Show every line of the data below that includes the word "from".

-- GIVEN RECORDS follows --

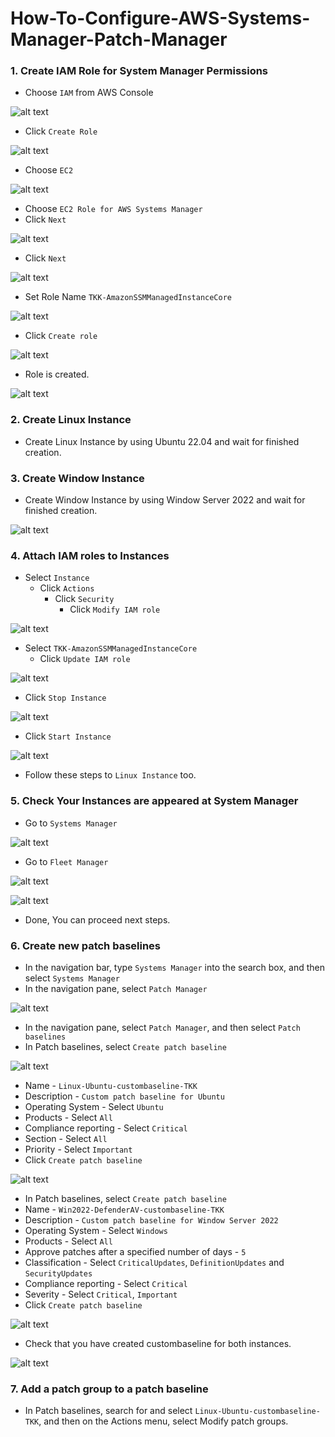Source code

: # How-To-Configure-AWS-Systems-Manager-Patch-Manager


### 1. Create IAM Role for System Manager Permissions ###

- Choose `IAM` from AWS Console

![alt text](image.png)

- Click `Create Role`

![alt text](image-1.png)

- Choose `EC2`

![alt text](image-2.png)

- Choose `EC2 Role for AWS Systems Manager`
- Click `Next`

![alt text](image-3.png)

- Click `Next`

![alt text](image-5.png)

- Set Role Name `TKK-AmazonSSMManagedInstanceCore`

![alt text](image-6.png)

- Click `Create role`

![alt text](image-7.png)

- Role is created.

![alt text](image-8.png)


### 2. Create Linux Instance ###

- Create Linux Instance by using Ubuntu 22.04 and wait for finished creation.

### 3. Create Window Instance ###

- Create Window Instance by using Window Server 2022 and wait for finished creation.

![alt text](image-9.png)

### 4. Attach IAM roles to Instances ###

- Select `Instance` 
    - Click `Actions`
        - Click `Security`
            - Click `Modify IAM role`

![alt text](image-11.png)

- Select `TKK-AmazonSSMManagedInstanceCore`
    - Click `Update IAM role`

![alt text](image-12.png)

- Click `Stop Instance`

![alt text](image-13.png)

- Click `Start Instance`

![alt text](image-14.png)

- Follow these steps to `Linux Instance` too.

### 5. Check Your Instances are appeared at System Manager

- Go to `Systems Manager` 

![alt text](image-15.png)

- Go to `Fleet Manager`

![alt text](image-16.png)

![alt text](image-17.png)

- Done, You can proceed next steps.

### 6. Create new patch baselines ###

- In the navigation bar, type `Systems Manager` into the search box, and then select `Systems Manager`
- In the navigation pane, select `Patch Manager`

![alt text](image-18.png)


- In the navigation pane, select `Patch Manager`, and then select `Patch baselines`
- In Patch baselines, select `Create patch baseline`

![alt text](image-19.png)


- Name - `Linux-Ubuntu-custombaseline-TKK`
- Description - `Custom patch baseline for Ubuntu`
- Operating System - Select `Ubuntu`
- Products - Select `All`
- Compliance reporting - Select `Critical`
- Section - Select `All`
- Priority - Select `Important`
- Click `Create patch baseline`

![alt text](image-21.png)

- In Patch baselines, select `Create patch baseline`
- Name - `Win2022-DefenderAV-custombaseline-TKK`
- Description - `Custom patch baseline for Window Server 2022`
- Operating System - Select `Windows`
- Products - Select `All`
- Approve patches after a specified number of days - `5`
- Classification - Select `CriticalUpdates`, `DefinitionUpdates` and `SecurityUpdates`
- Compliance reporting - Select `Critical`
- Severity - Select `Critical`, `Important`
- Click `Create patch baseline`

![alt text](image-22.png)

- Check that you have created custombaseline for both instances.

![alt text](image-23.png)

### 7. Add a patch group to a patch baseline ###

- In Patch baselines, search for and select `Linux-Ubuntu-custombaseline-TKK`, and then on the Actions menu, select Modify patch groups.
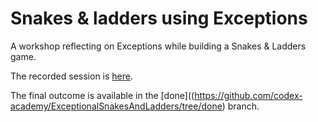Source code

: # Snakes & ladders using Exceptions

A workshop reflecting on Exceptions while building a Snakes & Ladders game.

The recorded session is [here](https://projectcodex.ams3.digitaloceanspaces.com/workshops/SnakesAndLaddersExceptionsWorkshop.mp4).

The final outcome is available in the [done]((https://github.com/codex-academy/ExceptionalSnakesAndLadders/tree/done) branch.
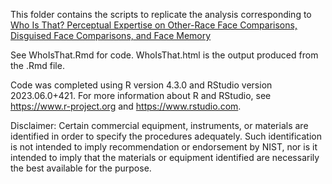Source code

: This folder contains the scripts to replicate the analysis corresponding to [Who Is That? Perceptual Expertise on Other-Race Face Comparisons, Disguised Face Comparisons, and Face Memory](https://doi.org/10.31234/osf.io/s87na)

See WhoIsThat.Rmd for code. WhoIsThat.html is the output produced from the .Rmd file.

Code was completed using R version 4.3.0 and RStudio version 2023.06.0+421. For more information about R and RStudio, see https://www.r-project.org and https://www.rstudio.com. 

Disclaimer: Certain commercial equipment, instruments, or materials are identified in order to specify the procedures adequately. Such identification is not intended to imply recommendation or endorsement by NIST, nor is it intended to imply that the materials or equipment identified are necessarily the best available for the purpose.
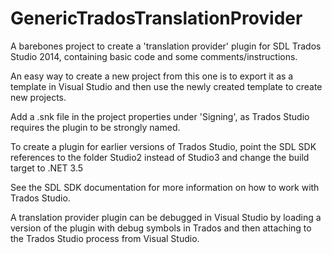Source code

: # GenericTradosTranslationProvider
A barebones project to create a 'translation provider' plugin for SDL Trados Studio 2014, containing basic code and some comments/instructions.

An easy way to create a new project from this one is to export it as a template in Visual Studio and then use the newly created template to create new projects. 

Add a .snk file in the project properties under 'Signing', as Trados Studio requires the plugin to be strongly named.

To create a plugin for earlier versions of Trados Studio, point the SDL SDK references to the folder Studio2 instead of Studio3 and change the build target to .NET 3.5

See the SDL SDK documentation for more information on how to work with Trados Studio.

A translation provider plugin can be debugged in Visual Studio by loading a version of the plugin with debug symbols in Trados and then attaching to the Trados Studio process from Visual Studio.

-- GIVEN RECORDS concluded --
-- GIVEN RECORDS follows --

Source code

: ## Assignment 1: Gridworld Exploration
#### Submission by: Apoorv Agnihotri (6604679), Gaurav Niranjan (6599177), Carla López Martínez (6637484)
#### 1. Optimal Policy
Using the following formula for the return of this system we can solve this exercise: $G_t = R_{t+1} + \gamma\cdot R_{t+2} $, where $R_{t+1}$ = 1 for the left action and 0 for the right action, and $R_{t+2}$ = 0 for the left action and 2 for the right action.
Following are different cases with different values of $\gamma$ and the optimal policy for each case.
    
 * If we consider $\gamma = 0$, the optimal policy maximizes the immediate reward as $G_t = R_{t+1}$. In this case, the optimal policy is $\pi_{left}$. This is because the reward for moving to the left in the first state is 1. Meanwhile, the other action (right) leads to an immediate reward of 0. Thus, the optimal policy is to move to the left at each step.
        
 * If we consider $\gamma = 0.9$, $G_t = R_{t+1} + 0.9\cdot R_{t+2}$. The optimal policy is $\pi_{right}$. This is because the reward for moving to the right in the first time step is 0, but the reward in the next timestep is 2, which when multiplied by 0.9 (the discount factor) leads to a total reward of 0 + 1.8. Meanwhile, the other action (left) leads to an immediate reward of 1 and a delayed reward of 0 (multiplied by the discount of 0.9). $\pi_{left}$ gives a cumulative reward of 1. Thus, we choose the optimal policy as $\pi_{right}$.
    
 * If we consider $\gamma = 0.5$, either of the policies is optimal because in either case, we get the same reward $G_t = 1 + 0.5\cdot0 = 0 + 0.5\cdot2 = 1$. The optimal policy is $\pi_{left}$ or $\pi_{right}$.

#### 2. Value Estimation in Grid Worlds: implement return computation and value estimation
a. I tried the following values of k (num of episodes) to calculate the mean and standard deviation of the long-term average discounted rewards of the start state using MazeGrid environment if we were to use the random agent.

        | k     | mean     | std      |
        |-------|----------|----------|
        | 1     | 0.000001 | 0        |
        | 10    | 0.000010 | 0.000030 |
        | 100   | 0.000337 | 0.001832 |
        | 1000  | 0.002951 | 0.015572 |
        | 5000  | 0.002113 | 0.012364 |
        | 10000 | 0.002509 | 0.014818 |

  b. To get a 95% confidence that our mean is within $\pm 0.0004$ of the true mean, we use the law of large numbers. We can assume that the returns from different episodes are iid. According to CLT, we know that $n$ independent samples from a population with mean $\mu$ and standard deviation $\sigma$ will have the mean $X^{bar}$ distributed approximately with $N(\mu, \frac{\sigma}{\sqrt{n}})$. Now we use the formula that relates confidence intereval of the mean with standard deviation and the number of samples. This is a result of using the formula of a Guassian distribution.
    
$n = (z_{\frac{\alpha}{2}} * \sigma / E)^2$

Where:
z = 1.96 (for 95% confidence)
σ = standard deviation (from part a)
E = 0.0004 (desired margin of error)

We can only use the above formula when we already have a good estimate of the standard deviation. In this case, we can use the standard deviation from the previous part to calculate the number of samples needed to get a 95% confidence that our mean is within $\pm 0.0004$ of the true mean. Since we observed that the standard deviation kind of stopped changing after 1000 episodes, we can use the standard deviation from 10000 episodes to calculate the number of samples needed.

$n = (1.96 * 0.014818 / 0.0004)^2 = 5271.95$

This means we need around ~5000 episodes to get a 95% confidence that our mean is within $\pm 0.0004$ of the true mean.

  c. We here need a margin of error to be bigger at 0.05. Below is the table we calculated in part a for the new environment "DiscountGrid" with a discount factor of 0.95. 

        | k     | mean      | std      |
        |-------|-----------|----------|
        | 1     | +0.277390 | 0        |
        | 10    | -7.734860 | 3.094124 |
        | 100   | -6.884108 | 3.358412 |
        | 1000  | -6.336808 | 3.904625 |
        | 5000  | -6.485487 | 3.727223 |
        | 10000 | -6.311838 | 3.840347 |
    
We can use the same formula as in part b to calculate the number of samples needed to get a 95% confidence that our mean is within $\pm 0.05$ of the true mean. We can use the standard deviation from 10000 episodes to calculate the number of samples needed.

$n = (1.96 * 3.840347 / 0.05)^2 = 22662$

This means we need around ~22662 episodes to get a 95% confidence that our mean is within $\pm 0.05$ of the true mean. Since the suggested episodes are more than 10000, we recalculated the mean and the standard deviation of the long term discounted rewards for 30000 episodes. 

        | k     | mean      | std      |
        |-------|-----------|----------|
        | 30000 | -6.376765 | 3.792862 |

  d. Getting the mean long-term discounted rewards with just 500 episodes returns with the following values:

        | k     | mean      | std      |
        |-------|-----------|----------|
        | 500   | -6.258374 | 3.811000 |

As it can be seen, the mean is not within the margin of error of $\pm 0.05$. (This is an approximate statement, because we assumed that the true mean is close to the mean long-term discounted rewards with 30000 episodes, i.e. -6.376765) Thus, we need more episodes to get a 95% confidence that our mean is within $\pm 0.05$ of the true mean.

-- GIVEN RECORDS concluded --
-- GIVEN RECORDS follows --

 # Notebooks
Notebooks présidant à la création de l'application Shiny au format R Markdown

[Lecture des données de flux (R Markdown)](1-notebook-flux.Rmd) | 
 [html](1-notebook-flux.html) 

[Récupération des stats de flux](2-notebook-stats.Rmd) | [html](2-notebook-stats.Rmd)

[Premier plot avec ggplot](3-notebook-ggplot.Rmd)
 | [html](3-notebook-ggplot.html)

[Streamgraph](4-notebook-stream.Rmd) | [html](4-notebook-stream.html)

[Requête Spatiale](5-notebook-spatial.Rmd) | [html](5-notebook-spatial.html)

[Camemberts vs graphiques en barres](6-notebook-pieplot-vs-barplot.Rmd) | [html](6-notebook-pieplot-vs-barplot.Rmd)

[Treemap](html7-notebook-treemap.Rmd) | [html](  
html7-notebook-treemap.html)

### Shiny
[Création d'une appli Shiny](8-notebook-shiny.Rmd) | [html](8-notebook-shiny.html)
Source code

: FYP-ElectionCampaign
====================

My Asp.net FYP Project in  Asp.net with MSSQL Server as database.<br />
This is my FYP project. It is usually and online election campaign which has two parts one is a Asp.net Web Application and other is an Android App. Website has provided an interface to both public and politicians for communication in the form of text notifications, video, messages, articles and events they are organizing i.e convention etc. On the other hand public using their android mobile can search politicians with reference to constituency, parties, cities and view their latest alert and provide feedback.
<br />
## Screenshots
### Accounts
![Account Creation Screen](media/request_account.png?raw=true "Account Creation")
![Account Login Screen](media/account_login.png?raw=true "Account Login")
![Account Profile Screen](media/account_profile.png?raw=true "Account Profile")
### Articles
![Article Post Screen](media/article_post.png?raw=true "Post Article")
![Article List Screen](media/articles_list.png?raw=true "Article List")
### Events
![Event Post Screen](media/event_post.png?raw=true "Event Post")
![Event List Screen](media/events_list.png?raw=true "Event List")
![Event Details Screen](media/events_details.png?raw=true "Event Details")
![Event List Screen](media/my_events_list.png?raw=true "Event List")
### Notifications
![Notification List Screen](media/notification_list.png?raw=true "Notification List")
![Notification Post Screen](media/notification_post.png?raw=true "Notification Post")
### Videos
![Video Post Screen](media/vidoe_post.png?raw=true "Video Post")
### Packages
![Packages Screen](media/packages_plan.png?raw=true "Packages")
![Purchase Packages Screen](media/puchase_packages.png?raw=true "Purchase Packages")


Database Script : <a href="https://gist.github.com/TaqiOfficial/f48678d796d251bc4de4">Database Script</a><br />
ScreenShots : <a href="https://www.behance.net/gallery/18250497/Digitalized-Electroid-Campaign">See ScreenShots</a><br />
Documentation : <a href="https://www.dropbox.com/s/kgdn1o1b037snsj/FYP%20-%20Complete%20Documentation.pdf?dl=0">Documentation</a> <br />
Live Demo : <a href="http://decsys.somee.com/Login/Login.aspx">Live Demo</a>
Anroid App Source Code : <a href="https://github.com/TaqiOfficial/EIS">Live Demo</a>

-- GIVEN RECORDS concluded --

EXERCISE SOLUTION:
- Choose `IAM` from AWS Console
See WhoIsThat.Rmd for code. WhoIsThat.html is the output produced from the .Rmd file.
An easy way to create a new project from this one is to export it as a template in Visual Studio and then use the newly created template to create new projects. 
A translation provider plugin can be debugged in Visual Studio by loading a version of the plugin with debug symbols in Trados and then attaching to the Trados Studio process from Visual Studio.
  b. To get a 95% confidence that our mean is within $\pm 0.0004$ of the true mean, we use the law of large numbers. We can assume that the returns from different episodes are iid. According to CLT, we know that $n$ independent samples from a population with mean $\mu$ and standard deviation $\sigma$ will have the mean $X^{bar}$ distributed approximately with $N(\mu, \frac{\sigma}{\sqrt{n}})$. Now we use the formula that relates confidence intereval of the mean with standard deviation and the number of samples. This is a result of using the formula of a Guassian distribution.
σ = standard deviation (from part a)
We can only use the above formula when we already have a good estimate of the standard deviation. In this case, we can use the standard deviation from the previous part to calculate the number of samples needed to get a 95% confidence that our mean is within $\pm 0.0004$ of the true mean. Since we observed that the standard deviation kind of stopped changing after 1000 episodes, we can use the standard deviation from 10000 episodes to calculate the number of samples needed.
We can use the same formula as in part b to calculate the number of samples needed to get a 95% confidence that our mean is within $\pm 0.05$ of the true mean. We can use the standard deviation from 10000 episodes to calculate the number of samples needed.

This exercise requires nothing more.